This blog entry is about the story of how I figured this out with the help of a friend, and information will be mainly presented this way. It covers very advanced topics within C# and the .NET runtime, so be sure to have Google ready for any unrecognized terms.
The research this article is about took a week in May 2020 in a Discord channel filled with an obscene amount of theories and swear words over this. My good friend ghorsington had helped significantly with this work.
I maintain and co-own a project on GitHub named BepInEx, which has a main goal of adding modding capability to C# based games (either not having a modding system already, or to extend a limited system).
A general design goal we have is to not modify any existing game assemblies, or files in general. Not only does this make us immune to game updates and file integrity checks, we can also edit assemblies at runtime with Mono.Cecil before loading them into the CLR.

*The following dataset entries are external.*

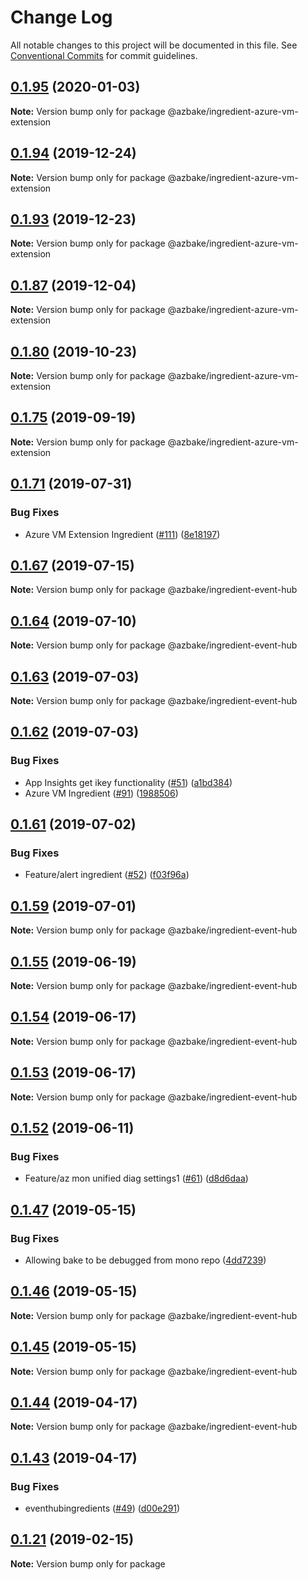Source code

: # Change Log

All notable changes to this project will be documented in this file.
See [Conventional Commits](https://conventionalcommits.org) for commit guidelines.

## [0.1.95](https://github.com/HomecareHomebase/azure-bake/compare/v0.1.94...v0.1.95) (2020-01-03)

**Note:** Version bump only for package @azbake/ingredient-azure-vm-extension





## [0.1.94](https://github.com/HomecareHomebase/azure-bake/compare/v0.1.93...v0.1.94) (2019-12-24)

**Note:** Version bump only for package @azbake/ingredient-azure-vm-extension





## [0.1.93](https://github.com/HomecareHomebase/azure-bake/compare/v0.1.92...v0.1.93) (2019-12-23)

**Note:** Version bump only for package @azbake/ingredient-azure-vm-extension





## [0.1.87](https://github.com/HomecareHomebase/azure-bake/compare/v0.1.86...v0.1.87) (2019-12-04)

**Note:** Version bump only for package @azbake/ingredient-azure-vm-extension





## [0.1.80](https://github.com/HomecareHomebase/azure-bake/compare/v0.1.79...v0.1.80) (2019-10-23)

**Note:** Version bump only for package @azbake/ingredient-azure-vm-extension





## [0.1.75](https://github.com/HomecareHomebase/azure-bake/compare/v0.1.74...v0.1.75) (2019-09-19)

**Note:** Version bump only for package @azbake/ingredient-azure-vm-extension





## [0.1.71](https://github.com/HomecareHomebase/azure-bake/compare/v0.1.70...v0.1.71) (2019-07-31)


### Bug Fixes

* Azure VM Extension Ingredient ([#111](https://github.com/HomecareHomebase/azure-bake/issues/111)) ([8e18197](https://github.com/HomecareHomebase/azure-bake/commit/8e18197))





## [0.1.67](https://github.com/HomecareHomebase/azure-bake/compare/v0.1.66...v0.1.67) (2019-07-15)

**Note:** Version bump only for package @azbake/ingredient-event-hub





## [0.1.64](https://github.com/HomecareHomebase/azure-bake/compare/v0.1.63...v0.1.64) (2019-07-10)

**Note:** Version bump only for package @azbake/ingredient-event-hub





## [0.1.63](https://github.com/HomecareHomebase/azure-bake/compare/v0.1.62...v0.1.63) (2019-07-03)

**Note:** Version bump only for package @azbake/ingredient-event-hub





## [0.1.62](https://github.com/HomecareHomebase/azure-bake/compare/v0.1.61...v0.1.62) (2019-07-03)


### Bug Fixes

* App Insights get ikey functionality ([#51](https://github.com/HomecareHomebase/azure-bake/issues/51)) ([a1bd384](https://github.com/HomecareHomebase/azure-bake/commit/a1bd384))
* Azure VM Ingredient ([#91](https://github.com/HomecareHomebase/azure-bake/issues/91)) ([1988506](https://github.com/HomecareHomebase/azure-bake/commit/1988506))





## [0.1.61](https://github.com/HomecareHomebase/azure-bake/compare/v0.1.60...v0.1.61) (2019-07-02)


### Bug Fixes

* Feature/alert ingredient ([#52](https://github.com/HomecareHomebase/azure-bake/issues/52)) ([f03f96a](https://github.com/HomecareHomebase/azure-bake/commit/f03f96a))





## [0.1.59](https://github.com/HomecareHomebase/azure-bake/compare/v0.1.58...v0.1.59) (2019-07-01)

**Note:** Version bump only for package @azbake/ingredient-event-hub





## [0.1.55](https://github.com/HomecareHomebase/azure-bake/compare/v0.1.54...v0.1.55) (2019-06-19)

**Note:** Version bump only for package @azbake/ingredient-event-hub





## [0.1.54](https://github.com/HomecareHomebase/azure-bake/compare/v0.1.53...v0.1.54) (2019-06-17)

**Note:** Version bump only for package @azbake/ingredient-event-hub





## [0.1.53](https://github.com/HomecareHomebase/azure-bake/compare/v0.1.52...v0.1.53) (2019-06-17)

**Note:** Version bump only for package @azbake/ingredient-event-hub





## [0.1.52](https://github.com/HomecareHomebase/azure-bake/compare/v0.1.51...v0.1.52) (2019-06-11)


### Bug Fixes

* Feature/az mon unified diag settings1 ([#61](https://github.com/HomecareHomebase/azure-bake/issues/61)) ([d8d6daa](https://github.com/HomecareHomebase/azure-bake/commit/d8d6daa))





## [0.1.47](https://github.com/HomecareHomebase/azure-bake/compare/v0.1.46...v0.1.47) (2019-05-15)


### Bug Fixes

* Allowing bake to be debugged from mono repo ([4dd7239](https://github.com/HomecareHomebase/azure-bake/commit/4dd7239))





## [0.1.46](https://github.com/HomecareHomebase/azure-bake/compare/v0.1.45...v0.1.46) (2019-05-15)

**Note:** Version bump only for package @azbake/ingredient-event-hub





## [0.1.45](https://github.com/HomecareHomebase/azure-bake/compare/v0.1.44...v0.1.45) (2019-05-15)

**Note:** Version bump only for package @azbake/ingredient-event-hub





## [0.1.44](https://github.com/HomecareHomebase/azure-bake/compare/v0.1.43...v0.1.44) (2019-04-17)

**Note:** Version bump only for package @azbake/ingredient-event-hub





## [0.1.43](https://github.com/HomecareHomebase/azure-bake/compare/v0.1.42...v0.1.43) (2019-04-17)


### Bug Fixes

* eventhubingredients ([#49](https://github.com/HomecareHomebase/azure-bake/issues/49)) ([d00e291](https://github.com/HomecareHomebase/azure-bake/commit/d00e291))






## [0.1.21](https://github.com/csperbeck/azure-bake/compare/v0.1.5...v0.1.21) (2019-02-15)

**Note:** Version bump only for package
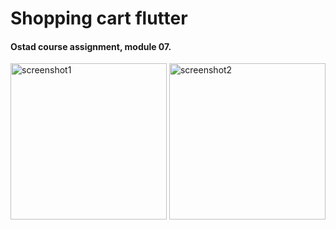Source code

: # Shopping cart flutter

#### Ostad course assignment, module 07.

<img src="https://github.com/nbakh16/shopping_list_ui/assets/38786346/0f67f0a4-2a25-4b7a-9f64-8301ee898a47" alt="screenshot1" width="250">

<img src="https://github.com/nbakh16/shopping_cart_flutter/assets/38786346/3e6309ac-967a-4477-8c49-5b894e41fdf1" alt="screenshot2" width="250">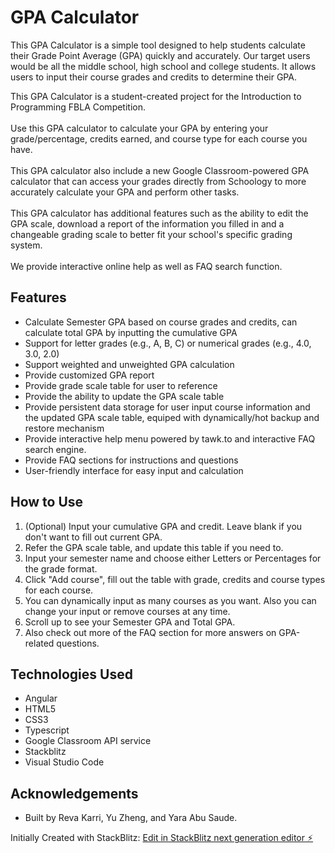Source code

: # GPA Calculator

This GPA Calculator is a simple tool designed to help students calculate their Grade Point Average (GPA) quickly and accurately. Our target users would be all the middle school, high school and college students. 
It allows users to input their course grades and credits to determine their GPA.

This GPA Calculator is a student-created project for the Introduction to Programming FBLA Competition. 
      <br>
      <br>
      Use this GPA calculator to calculate your GPA by entering your grade/percentage, credits earned, and course type for each course you have. 
      <br>
      <br>
      This GPA calculator also include a new Google Classroom-powered GPA calculator that can access your grades directly from Schoology to more accurately calculate your GPA and perform other tasks.
      <br>
      <br>
      This GPA calculator has additional features such as the ability to edit the GPA scale, download a report of the information you filled in and a changeable grading scale to better fit your school's specific grading system.
      <br>
      <br>
      We provide interactive online help as well as FAQ search function.

## Features

- Calculate Semester GPA based on course grades and credits, can calculate total GPA by inputting the cumulative GPA
- Support for letter grades (e.g., A, B, C) or numerical grades (e.g., 4.0, 3.0, 2.0)
- Support weighted and unweighted GPA calculation
- Provide customized GPA report
- Provide grade scale table for user to reference
- Provide the ability to update the GPA scale table
- Provide persistent data storage for user input course information and the updated GPA scale table, equiped with dynamically/hot backup and restore mechanism
- Provide interactive help menu powered by tawk.to and interactive FAQ search engine.
- Provide FAQ sections for instructions and questions 
- User-friendly interface for easy input and calculation


## How to Use


1. (Optional) Input your cumulative GPA and credit. Leave blank if you don't want to fill out current GPA.
2. Refer the GPA scale table, and update this table if you need to.
3. Input your semester name and choose either Letters or Percentages for the grade format.
4. Click "Add course", fill out the table with grade, credits and course types for each course.
5. You can dynamically input as many courses as you want. Also you can change your input or remove courses at any time.
6. Scroll up to see your Semester GPA and Total GPA.
7. Also check out more of the FAQ section for more answers on GPA-related questions.

## Technologies Used

- Angular
- HTML5
- CSS3
- Typescript
- Google Classroom API service
- Stackblitz
- Visual Studio Code


## Acknowledgements

- Built by Reva Karri, Yu Zheng, and Yara Abu Saude.

Initially Created with StackBlitz:
[Edit in StackBlitz next generation editor ⚡️](https://stackblitz.com/~/github.com/Little6thingys/FBLA_IntroToProgramming_GPACalc)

We already have a system to do this within Unity games, however with BepInEx v6.0 we had branched out into pure C# games and executables (such as games built with XNA, FNA or MonoGame).
We had two goals we needed to accomplish to get a similar system working for pure C# executables:
The libary we use for doing this in Unity is named UnityDoorstop. The concept behind it is simple to anyone who has dabbled in executable hooking, but I'll go over how it works in a very simplified way.
Every native .exe file has a list of .dll files that it requires to be able to load functions from them. This is called an Import Address Table (IAT), and it sits in the header of the executable. If the executable wants to load a function from a .dll file, it uses this to check which .dll file it needs to load to get that function.
Instead of knowing in advance where to find a certain .dll file, Windows will search a list of folders to find a requested .dll file.
The most interesting item in that list is that "The directory from which the application loaded" is the very first directory that is checked, even before System32 or any core Windows directories.
For example, the Unity player executable relies on a function from winhttp.dll
. UnityDoorstop pretends to be winhttp.dll
, redirecting any library calls to the original .dll. When a .dll file is loaded by the system or with LoadLibrary
/LoadLibraryEx
, it will execute an entrypoint function if it exists.
Putting all these puzzle pieces together, by pure virtue of having a system .dll in the same folder as the executable you're trying to trick, you can get Windows to execute your custom entrypoint code for you.
This is recognized as an entrypoint for malware, as it can allow code to execute in places it shouldn't. On a similar note, if you've ever used a DirectX9 fix on a game in Windows 10 or used hacks in a game, you may have been asked to place a file called d3d9.dll
in the same folder as the game. This is the reason why it works as it does.
Naturally we had attempted to use a similar entrypoint for .NET executables. All .NET executables have mscoree.dll
as the only item in their IAT tables, so surely we could use a similar system for all .NET executables right?
Unfortunately, the answer is not at all. Turns out this is just a formality from .NET 1.0 and 1.1 days, and since Windows XP this will not work:
However, starting with Windows XP, the operating system loader knows natively how to deal with .NET assemblies, rendering most of this legacy code & structure unnecessary. It still is part of the spec, and so is part of every .NET assembly.
In case you didn't understand that, Windows itself will recognize if an .exe file is a .NET Framework executable and will use specialized code to load & run it. The IAT table is not even checked.1
Another solution is needed.
In .NET Framework, there exists the concept of a binding redirect. The primary use of a binding redirect is to tell the runtime to use a certain version of a .dll file (for example, if you want to use a .NET Framework 4.0 version of a .dll file instead of the latest version).
You would add binding redirects by editing the .exe.config file that Visual Studio builds alongside an application.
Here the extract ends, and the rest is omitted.